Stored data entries

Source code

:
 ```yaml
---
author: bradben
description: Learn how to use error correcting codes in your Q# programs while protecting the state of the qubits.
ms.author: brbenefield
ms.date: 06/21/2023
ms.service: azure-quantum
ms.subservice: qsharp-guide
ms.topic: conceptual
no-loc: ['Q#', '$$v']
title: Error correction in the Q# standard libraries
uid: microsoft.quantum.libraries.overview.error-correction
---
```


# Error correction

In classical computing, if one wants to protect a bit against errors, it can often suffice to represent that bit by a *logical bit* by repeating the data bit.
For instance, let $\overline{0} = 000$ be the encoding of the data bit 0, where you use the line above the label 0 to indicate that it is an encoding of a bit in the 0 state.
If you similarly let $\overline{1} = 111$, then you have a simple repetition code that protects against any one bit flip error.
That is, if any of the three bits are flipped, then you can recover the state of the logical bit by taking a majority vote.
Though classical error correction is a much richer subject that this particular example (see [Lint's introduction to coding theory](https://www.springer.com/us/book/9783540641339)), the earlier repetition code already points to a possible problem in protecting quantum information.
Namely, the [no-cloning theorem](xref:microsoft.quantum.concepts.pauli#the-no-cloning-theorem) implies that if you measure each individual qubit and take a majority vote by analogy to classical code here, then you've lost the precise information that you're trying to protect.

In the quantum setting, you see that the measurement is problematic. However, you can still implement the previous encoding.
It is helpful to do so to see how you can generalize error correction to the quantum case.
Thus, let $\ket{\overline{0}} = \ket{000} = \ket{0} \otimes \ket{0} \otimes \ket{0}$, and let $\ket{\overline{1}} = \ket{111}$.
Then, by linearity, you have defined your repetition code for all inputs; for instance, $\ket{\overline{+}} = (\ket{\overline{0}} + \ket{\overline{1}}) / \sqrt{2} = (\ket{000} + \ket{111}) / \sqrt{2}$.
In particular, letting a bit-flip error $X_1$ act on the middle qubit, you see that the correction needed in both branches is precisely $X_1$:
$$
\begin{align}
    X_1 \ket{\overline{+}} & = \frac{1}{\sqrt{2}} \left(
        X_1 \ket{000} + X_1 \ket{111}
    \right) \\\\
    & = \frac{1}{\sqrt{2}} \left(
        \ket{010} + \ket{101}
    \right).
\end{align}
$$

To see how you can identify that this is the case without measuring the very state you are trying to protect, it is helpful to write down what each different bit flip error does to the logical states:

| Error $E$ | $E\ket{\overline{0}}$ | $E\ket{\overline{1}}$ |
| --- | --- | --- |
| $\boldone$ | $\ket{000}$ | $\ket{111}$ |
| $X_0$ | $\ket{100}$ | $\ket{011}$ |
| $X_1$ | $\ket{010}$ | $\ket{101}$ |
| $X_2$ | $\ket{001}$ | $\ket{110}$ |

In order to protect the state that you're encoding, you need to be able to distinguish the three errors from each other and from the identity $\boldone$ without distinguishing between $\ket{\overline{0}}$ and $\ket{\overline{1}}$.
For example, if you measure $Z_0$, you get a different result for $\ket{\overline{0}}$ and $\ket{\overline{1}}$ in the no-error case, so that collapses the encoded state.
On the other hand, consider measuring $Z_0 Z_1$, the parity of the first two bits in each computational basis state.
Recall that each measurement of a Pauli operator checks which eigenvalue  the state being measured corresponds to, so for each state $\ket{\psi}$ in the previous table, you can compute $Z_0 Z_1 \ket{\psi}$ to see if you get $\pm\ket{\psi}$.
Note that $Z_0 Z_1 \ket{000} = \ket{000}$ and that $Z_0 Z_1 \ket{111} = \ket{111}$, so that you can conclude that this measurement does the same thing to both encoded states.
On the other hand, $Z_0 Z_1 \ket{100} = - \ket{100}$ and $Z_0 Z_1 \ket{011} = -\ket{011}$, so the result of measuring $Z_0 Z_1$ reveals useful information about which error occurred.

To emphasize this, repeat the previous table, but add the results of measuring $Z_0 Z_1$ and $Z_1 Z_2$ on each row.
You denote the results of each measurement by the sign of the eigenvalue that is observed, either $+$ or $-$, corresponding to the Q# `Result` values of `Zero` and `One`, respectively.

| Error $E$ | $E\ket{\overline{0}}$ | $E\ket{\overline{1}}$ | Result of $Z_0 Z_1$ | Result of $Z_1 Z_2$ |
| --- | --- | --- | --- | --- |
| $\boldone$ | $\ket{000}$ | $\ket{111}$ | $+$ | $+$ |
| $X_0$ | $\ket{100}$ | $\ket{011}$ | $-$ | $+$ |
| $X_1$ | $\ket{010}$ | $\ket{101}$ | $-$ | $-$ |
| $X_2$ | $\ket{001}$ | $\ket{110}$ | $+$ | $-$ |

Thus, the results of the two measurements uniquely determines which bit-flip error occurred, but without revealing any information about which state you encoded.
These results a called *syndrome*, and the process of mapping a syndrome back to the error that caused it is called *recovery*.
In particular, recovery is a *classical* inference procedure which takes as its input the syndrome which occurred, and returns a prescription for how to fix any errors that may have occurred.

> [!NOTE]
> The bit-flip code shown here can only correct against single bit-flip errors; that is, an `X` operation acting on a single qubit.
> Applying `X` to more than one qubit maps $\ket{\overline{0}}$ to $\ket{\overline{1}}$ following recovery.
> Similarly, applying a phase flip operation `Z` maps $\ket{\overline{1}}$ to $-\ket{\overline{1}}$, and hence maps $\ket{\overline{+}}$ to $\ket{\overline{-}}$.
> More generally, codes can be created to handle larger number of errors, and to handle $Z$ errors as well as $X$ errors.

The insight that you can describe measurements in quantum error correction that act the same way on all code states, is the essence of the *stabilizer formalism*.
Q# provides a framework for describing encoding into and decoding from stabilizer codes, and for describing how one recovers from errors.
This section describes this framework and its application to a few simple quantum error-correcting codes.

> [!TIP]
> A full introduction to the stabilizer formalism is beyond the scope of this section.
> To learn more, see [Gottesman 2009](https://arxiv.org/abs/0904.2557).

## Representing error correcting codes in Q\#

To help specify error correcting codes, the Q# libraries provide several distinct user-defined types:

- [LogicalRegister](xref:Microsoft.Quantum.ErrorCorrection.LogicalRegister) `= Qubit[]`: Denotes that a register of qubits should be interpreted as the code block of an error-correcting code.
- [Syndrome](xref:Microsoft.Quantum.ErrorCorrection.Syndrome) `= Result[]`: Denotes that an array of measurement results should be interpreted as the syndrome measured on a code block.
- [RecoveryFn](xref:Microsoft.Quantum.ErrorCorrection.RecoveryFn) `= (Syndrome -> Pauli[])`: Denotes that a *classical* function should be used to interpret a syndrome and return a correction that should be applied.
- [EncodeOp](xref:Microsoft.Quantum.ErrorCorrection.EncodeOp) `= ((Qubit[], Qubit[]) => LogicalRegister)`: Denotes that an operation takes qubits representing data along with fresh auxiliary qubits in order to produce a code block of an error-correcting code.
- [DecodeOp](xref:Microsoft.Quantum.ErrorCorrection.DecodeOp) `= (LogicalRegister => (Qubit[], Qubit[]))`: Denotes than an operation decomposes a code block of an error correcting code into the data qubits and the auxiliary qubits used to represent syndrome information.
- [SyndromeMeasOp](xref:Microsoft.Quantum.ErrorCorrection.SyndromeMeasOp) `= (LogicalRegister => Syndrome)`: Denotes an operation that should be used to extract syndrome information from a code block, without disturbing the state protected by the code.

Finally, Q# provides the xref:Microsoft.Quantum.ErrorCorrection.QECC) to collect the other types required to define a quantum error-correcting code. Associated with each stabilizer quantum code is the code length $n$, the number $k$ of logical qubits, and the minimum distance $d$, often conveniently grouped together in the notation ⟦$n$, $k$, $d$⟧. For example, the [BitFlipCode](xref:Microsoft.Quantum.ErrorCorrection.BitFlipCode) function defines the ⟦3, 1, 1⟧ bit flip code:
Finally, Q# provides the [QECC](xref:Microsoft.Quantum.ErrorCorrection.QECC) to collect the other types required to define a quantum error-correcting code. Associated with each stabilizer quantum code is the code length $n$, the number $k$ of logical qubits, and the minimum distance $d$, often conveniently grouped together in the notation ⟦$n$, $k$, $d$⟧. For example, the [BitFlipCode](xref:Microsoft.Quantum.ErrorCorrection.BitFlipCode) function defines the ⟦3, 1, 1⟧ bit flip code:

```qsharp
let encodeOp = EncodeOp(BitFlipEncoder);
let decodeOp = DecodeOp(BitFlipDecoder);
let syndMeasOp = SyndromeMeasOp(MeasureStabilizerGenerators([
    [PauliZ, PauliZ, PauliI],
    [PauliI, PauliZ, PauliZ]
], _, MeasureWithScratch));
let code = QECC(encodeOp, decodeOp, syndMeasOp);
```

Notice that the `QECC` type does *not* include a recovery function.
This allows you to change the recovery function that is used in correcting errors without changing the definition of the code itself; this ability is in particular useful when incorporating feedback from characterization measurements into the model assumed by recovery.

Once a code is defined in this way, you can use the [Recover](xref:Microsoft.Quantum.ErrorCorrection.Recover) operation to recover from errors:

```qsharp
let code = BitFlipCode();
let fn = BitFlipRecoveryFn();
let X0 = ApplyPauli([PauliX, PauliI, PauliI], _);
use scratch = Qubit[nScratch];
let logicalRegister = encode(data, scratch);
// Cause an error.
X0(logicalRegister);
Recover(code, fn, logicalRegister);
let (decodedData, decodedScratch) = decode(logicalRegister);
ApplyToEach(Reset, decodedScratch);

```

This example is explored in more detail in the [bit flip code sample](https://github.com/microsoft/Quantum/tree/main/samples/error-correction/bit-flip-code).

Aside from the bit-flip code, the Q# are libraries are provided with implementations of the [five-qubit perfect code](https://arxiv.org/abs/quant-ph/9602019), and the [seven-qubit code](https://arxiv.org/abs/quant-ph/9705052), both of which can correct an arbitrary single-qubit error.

● **Requirement**: Print exactly the lines from the beginning of the entries through the line with "# Error correction". Output nothing more.

● **Task solution**:
Source code

:
 ```yaml
---
author: bradben
description: Learn how to use error correcting codes in your Q# programs while protecting the state of the qubits.
ms.author: brbenefield
ms.date: 06/21/2023
ms.service: azure-quantum
ms.subservice: qsharp-guide
ms.topic: conceptual
no-loc: ['Q#', '$$v']
title: Error correction in the Q# standard libraries
uid: microsoft.quantum.libraries.overview.error-correction
---
```


# Error correction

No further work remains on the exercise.